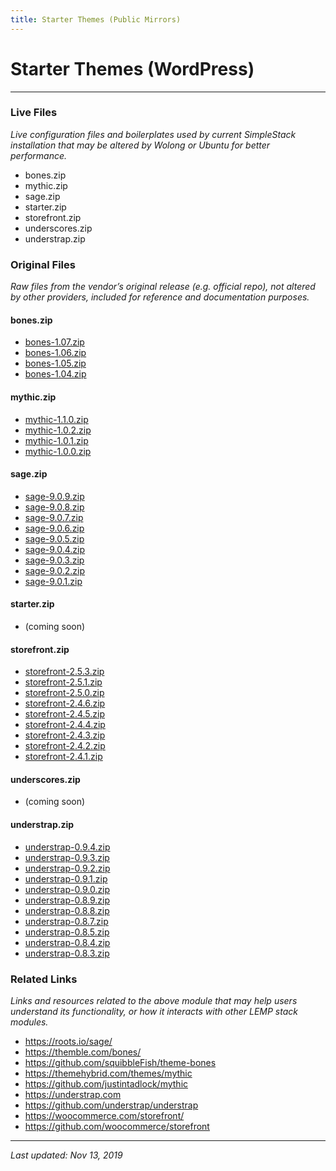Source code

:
 ```yaml
---
title: Starter Themes (Public Mirrors)
---
```


# Starter Themes (WordPress)

----

### Live Files

*Live configuration files and boilerplates used by current SimpleStack installation that may be altered by Wolong or Ubuntu for better performance.*

* bones.zip
* mythic.zip
* sage.zip
* starter.zip
* storefront.zip
* underscores.zip
* understrap.zip

### Original Files

*Raw files from the vendor’s original release (e.g. official repo), not altered by other providers, included for reference and documentation purposes.*

#### bones.zip

* <a href="bones-1.07.zip">bones-1.07.zip</a>
* <a href="bones-1.06.zip">bones-1.06.zip</a>
* <a href="bones-1.05.zip">bones-1.05.zip</a>
* <a href="bones-1.04.zip">bones-1.04.zip</a>

#### mythic.zip 

* <a href="mythic-1.1.0.zip">mythic-1.1.0.zip</a>
* <a href="mythic-1.0.2.zip">mythic-1.0.2.zip</a>
* <a href="mythic-1.0.1.zip">mythic-1.0.1.zip</a>
* <a href="mythic-1.0.0.zip">mythic-1.0.0.zip</a>

#### sage.zip

* <a href="sage-9.0.9.zip">sage-9.0.9.zip</a>
* <a href="sage-9.0.8.zip">sage-9.0.8.zip</a>
* <a href="sage-9.0.7.zip">sage-9.0.7.zip</a>
* <a href="sage-9.0.6.zip">sage-9.0.6.zip</a>
* <a href="sage-9.0.5.zip">sage-9.0.5.zip</a>
* <a href="sage-9.0.4.zip">sage-9.0.4.zip</a>
* <a href="sage-9.0.3.zip">sage-9.0.3.zip</a>
* <a href="sage-9.0.2.zip">sage-9.0.2.zip</a>
* <a href="sage-9.0.1.zip">sage-9.0.1.zip</a>

#### starter.zip

* (coming soon)

#### storefront.zip

* <a href="storefront-2.5.3.zip">storefront-2.5.3.zip</a>
* <a href="storefront-2.5.1.zip">storefront-2.5.1.zip</a>
* <a href="storefront-2.5.0.zip">storefront-2.5.0.zip</a>
* <a href="storefront-2.4.6.zip">storefront-2.4.6.zip</a>
* <a href="storefront-2.4.5.zip">storefront-2.4.5.zip</a>
* <a href="storefront-2.4.4.zip">storefront-2.4.4.zip</a>
* <a href="storefront-2.4.3.zip">storefront-2.4.3.zip</a>
* <a href="storefront-2.4.2.zip">storefront-2.4.2.zip</a>
* <a href="storefront-2.4.1.zip">storefront-2.4.1.zip</a>

#### underscores.zip

* (coming soon)

#### understrap.zip

* <a href="understrap-0.9.4.zip">understrap-0.9.4.zip</a>
* <a href="understrap-0.9.3.zip">understrap-0.9.3.zip</a>
* <a href="understrap-0.9.2.zip">understrap-0.9.2.zip</a>
* <a href="understrap-0.9.1.zip">understrap-0.9.1.zip</a>
* <a href="understrap-0.9.0.zip">understrap-0.9.0.zip</a>
* <a href="understrap-0.8.9.zip">understrap-0.8.9.zip</a>
* <a href="understrap-0.8.8.zip">understrap-0.8.8.zip</a>
* <a href="understrap-0.8.7.zip">understrap-0.8.7.zip</a>
* <a href="understrap-0.8.5.zip">understrap-0.8.5.zip</a>
* <a href="understrap-0.8.4.zip">understrap-0.8.4.zip</a>
* <a href="understrap-0.8.3.zip">understrap-0.8.3.zip</a>

### Related Links

*Links and resources related to the above module that may help users understand its functionality, or how it interacts with other LEMP stack modules.*

* <a href="https://roots.io/sage/">https://roots.io/sage/</a>
* <a href="https://themble.com/bones/">https://themble.com/bones/</a>
* <a href="https://github.com/squibbleFish/theme-bones">https://github.com/squibbleFish/theme-bones</a>
* <a href="https://themehybrid.com/themes/mythic">https://themehybrid.com/themes/mythic</a>
* <a href="https://github.com/justintadlock/mythic">https://github.com/justintadlock/mythic</a>
* <a href="https://understrap.com">https://understrap.com</a>
* <a href="https://github.com/understrap/understrap">https://github.com/understrap/understrap</a>
* <a href="https://woocommerce.com/storefront/">https://woocommerce.com/storefront/</a>
* <a href="https://github.com/woocommerce/storefront">https://github.com/woocommerce/storefront</a>

----

*Last updated: Nov 13, 2019*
════════════════════
DIRECTIONS –
Because pictures are not wanted, give every entry above again exactly without them.

SOLUTION FOR THIS PROBLEM –
Source code

:
 ```yaml
---
title: Starter Themes (Public Mirrors)
---
```


# Starter Themes (WordPress)

----

### Live Files

*Live configuration files and boilerplates used by current SimpleStack installation that may be altered by Wolong or Ubuntu for better performance.*

* bones.zip
* mythic.zip
* sage.zip
* starter.zip
* storefront.zip
* underscores.zip
* understrap.zip

### Original Files

*Raw files from the vendor’s original release (e.g. official repo), not altered by other providers, included for reference and documentation purposes.*

#### bones.zip

* <a href="bones-1.07.zip">bones-1.07.zip</a>
* <a href="bones-1.06.zip">bones-1.06.zip</a>
* <a href="bones-1.05.zip">bones-1.05.zip</a>
* <a href="bones-1.04.zip">bones-1.04.zip</a>

#### mythic.zip 

* <a href="mythic-1.1.0.zip">mythic-1.1.0.zip</a>
* <a href="mythic-1.0.2.zip">mythic-1.0.2.zip</a>
* <a href="mythic-1.0.1.zip">mythic-1.0.1.zip</a>
* <a href="mythic-1.0.0.zip">mythic-1.0.0.zip</a>

#### sage.zip

* <a href="sage-9.0.9.zip">sage-9.0.9.zip</a>
* <a href="sage-9.0.8.zip">sage-9.0.8.zip</a>
* <a href="sage-9.0.7.zip">sage-9.0.7.zip</a>
* <a href="sage-9.0.6.zip">sage-9.0.6.zip</a>
* <a href="sage-9.0.5.zip">sage-9.0.5.zip</a>
* <a href="sage-9.0.4.zip">sage-9.0.4.zip</a>
* <a href="sage-9.0.3.zip">sage-9.0.3.zip</a>
* <a href="sage-9.0.2.zip">sage-9.0.2.zip</a>
* <a href="sage-9.0.1.zip">sage-9.0.1.zip</a>

#### starter.zip

* (coming soon)

#### storefront.zip

* <a href="storefront-2.5.3.zip">storefront-2.5.3.zip</a>
* <a href="storefront-2.5.1.zip">storefront-2.5.1.zip</a>
* <a href="storefront-2.5.0.zip">storefront-2.5.0.zip</a>
* <a href="storefront-2.4.6.zip">storefront-2.4.6.zip</a>
* <a href="storefront-2.4.5.zip">storefront-2.4.5.zip</a>
* <a href="storefront-2.4.4.zip">storefront-2.4.4.zip</a>
* <a href="storefront-2.4.3.zip">storefront-2.4.3.zip</a>
* <a href="storefront-2.4.2.zip">storefront-2.4.2.zip</a>
* <a href="storefront-2.4.1.zip">storefront-2.4.1.zip</a>

#### underscores.zip

* (coming soon)

#### understrap.zip

* <a href="understrap-0.9.4.zip">understrap-0.9.4.zip</a>
* <a href="understrap-0.9.3.zip">understrap-0.9.3.zip</a>
* <a href="understrap-0.9.2.zip">understrap-0.9.2.zip</a>
* <a href="understrap-0.9.1.zip">understrap-0.9.1.zip</a>
* <a href="understrap-0.9.0.zip">understrap-0.9.0.zip</a>
* <a href="understrap-0.8.9.zip">understrap-0.8.9.zip</a>
* <a href="understrap-0.8.8.zip">understrap-0.8.8.zip</a>
* <a href="understrap-0.8.7.zip">understrap-0.8.7.zip</a>
* <a href="understrap-0.8.5.zip">understrap-0.8.5.zip</a>
* <a href="understrap-0.8.4.zip">understrap-0.8.4.zip</a>
* <a href="understrap-0.8.3.zip">understrap-0.8.3.zip</a>

### Related Links

*Links and resources related to the above module that may help users understand its functionality, or how it interacts with other LEMP stack modules.*

* <a href="https://roots.io/sage/">https://roots.io/sage/</a>
* <a href="https://themble.com/bones/">https://themble.com/bones/</a>
* <a href="https://github.com/squibbleFish/theme-bones">https://github.com/squibbleFish/theme-bones</a>
* <a href="https://themehybrid.com/themes/mythic">https://themehybrid.com/themes/mythic</a>
* <a href="https://github.com/justintadlock/mythic">https://github.com/justintadlock/mythic</a>
* <a href="https://understrap.com">https://understrap.com</a>
* <a href="https://github.com/understrap/understrap">https://github.com/understrap/understrap</a>
* <a href="https://woocommerce.com/storefront/">https://woocommerce.com/storefront/</a>
* <a href="https://github.com/woocommerce/storefront">https://github.com/woocommerce/storefront</a>

----

*Last updated: Nov 13, 2019*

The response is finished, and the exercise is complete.